- _WORK INSTRUCTION_: When you reach the line with "Voor de gronden" in the data below, begin printing lines exactly, and stop once the line with "Noord, vastgesteld op 27 januari 2009;" has been printed.

- _RECORDS TO PROCESS_:
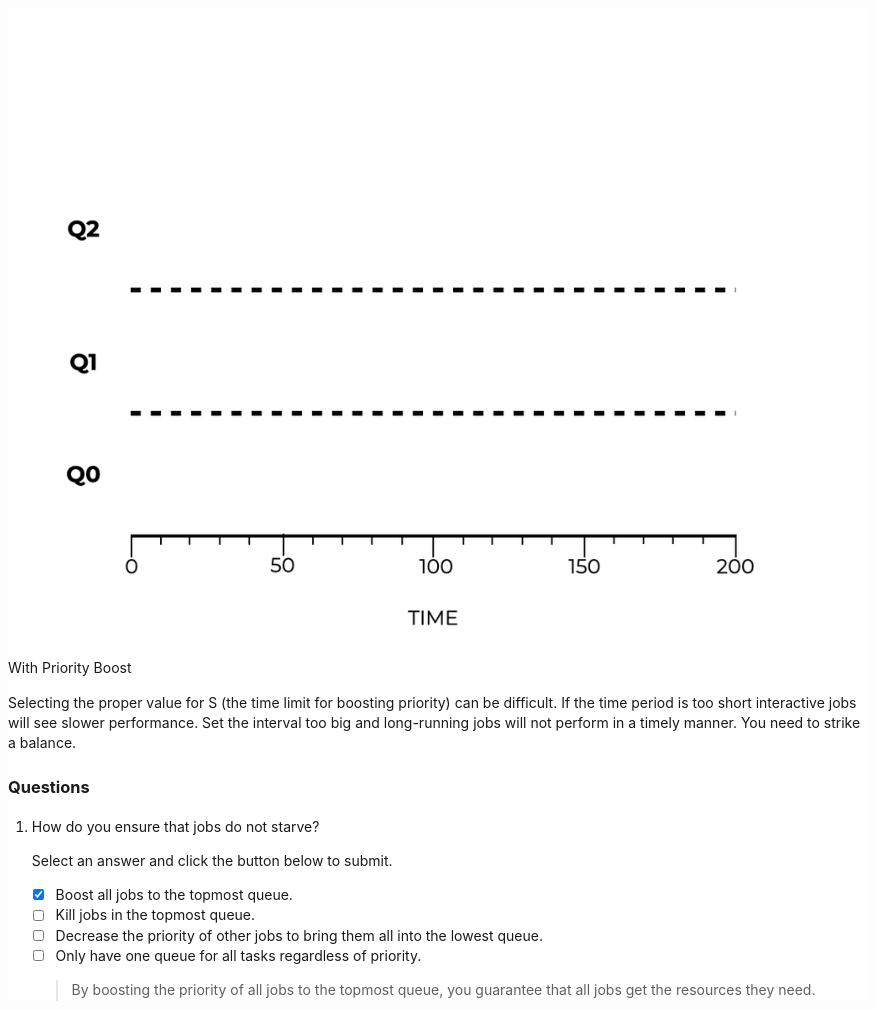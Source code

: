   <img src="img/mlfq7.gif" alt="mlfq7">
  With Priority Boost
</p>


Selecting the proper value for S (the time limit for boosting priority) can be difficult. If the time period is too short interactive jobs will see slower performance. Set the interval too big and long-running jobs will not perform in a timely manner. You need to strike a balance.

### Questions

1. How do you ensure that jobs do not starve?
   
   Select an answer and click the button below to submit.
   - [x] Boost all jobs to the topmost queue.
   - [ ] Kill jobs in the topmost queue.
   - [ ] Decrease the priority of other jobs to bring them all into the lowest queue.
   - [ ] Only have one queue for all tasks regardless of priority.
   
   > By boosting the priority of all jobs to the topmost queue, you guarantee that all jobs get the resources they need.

---

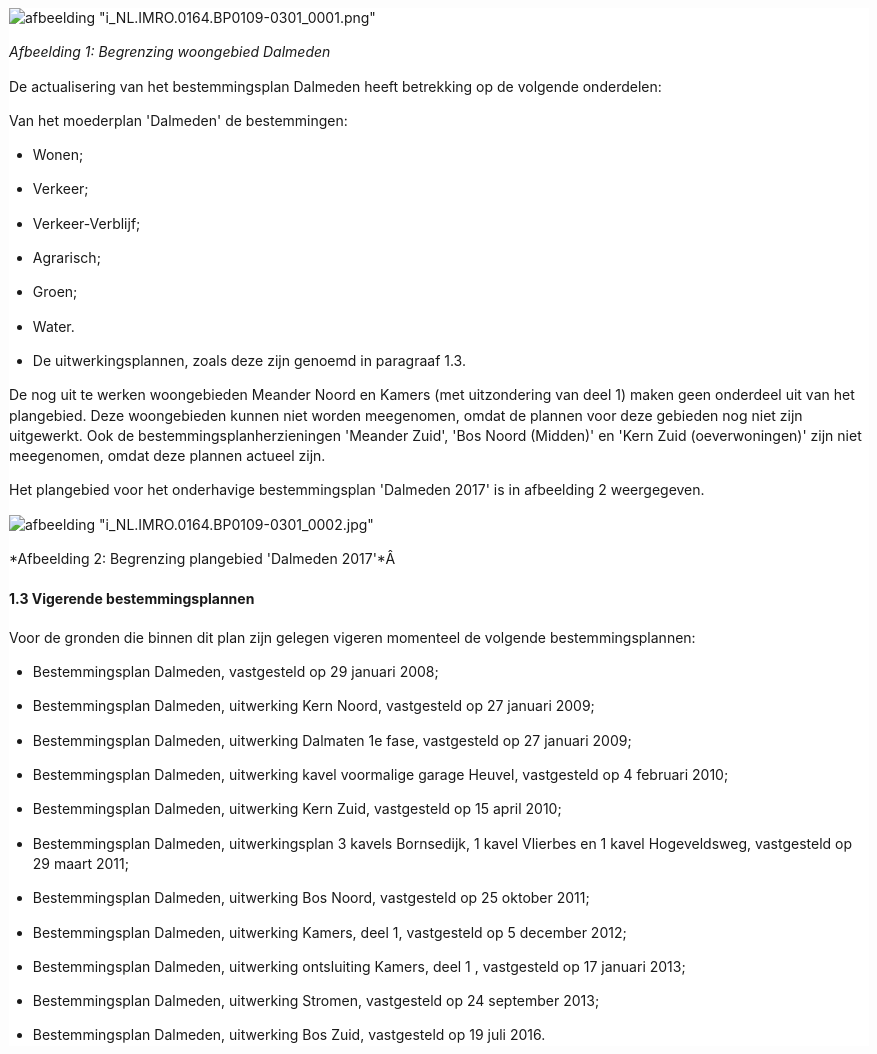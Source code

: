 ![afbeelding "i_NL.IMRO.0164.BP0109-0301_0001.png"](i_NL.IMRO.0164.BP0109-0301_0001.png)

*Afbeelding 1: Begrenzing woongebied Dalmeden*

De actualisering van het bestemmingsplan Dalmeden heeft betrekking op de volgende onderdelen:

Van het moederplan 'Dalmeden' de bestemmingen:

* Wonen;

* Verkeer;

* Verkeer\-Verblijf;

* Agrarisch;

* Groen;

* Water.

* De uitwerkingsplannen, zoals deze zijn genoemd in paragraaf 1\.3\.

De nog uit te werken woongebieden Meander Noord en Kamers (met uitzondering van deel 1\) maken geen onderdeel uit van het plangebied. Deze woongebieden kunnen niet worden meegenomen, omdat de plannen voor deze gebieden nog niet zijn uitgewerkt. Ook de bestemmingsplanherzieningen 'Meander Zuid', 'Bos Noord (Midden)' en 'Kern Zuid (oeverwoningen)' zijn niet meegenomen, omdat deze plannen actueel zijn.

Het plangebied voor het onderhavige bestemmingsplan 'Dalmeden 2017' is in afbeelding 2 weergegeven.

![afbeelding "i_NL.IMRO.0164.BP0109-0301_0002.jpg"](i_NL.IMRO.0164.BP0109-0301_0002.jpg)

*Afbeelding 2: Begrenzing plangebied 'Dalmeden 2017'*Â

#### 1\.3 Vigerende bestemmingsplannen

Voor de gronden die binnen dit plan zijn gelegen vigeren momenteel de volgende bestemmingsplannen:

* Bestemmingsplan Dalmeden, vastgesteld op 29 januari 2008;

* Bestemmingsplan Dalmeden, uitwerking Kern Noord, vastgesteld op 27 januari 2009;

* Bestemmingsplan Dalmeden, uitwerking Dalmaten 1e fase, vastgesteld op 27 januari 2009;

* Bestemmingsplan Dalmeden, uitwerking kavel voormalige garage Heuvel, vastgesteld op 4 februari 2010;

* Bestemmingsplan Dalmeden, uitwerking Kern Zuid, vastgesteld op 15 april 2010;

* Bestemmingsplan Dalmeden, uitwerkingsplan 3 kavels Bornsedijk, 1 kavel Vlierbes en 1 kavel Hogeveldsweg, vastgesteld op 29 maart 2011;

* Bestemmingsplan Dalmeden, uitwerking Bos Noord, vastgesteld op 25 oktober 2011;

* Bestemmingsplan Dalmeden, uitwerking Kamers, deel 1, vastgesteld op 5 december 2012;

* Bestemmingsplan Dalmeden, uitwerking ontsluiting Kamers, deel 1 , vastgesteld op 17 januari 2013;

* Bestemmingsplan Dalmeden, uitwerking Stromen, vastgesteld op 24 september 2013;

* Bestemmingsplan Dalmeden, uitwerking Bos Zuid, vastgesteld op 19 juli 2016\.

- _SOLUTION_:
Voor de gronden die binnen dit plan zijn gelegen vigeren momenteel de volgende bestemmingsplannen:

* Bestemmingsplan Dalmeden, vastgesteld op 29 januari 2008;

* Bestemmingsplan Dalmeden, uitwerking Kern Noord, vastgesteld op 27 januari 2009;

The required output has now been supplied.